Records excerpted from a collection
'''

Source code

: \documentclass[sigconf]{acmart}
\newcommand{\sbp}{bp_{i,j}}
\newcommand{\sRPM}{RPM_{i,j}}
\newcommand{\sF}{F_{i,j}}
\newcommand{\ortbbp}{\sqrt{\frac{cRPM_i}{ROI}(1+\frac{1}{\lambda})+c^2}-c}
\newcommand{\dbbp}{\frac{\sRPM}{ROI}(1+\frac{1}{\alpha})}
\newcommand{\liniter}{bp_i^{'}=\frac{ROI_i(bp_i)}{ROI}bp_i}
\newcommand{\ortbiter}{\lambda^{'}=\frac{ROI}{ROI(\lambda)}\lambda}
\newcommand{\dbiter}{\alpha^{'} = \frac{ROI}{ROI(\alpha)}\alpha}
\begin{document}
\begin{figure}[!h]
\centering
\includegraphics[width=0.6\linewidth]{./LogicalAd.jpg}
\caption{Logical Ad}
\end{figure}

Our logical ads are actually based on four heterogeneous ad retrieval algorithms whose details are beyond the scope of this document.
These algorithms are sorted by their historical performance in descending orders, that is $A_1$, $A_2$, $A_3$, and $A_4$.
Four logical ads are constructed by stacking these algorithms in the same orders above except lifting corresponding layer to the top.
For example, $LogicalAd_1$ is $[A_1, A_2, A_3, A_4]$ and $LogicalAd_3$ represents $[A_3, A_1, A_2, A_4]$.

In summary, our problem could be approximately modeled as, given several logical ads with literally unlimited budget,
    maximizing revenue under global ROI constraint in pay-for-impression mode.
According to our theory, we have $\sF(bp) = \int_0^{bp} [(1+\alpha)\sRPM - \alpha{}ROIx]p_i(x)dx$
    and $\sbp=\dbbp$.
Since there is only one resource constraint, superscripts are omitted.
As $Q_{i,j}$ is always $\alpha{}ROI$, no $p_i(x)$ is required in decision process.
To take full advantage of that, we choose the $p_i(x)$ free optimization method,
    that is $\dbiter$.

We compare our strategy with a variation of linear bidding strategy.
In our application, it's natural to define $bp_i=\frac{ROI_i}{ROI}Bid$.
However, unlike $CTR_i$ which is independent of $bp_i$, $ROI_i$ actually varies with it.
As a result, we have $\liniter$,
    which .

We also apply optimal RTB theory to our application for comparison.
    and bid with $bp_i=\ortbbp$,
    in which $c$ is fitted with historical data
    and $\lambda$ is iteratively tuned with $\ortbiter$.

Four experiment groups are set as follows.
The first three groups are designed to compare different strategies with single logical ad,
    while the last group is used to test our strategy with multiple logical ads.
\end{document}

'''

== Assignment ==
Every line of the data that includes the word "frac" should be copied.

== Task response ==
\newcommand{\ortbbp}{\sqrt{\frac{cRPM_i}{ROI}(1+\frac{1}{\lambda})+c^2}-c}
\newcommand{\dbbp}{\frac{\sRPM}{ROI}(1+\frac{1}{\alpha})}
\newcommand{\liniter}{bp_i^{'}=\frac{ROI_i(bp_i)}{ROI}bp_i}
\newcommand{\ortbiter}{\lambda^{'}=\frac{ROI}{ROI(\lambda)}\lambda}
\newcommand{\dbiter}{\alpha^{'} = \frac{ROI}{ROI(\alpha)}\alpha}
In our application, it's natural to define $bp_i=\frac{ROI_i}{ROI}Bid$.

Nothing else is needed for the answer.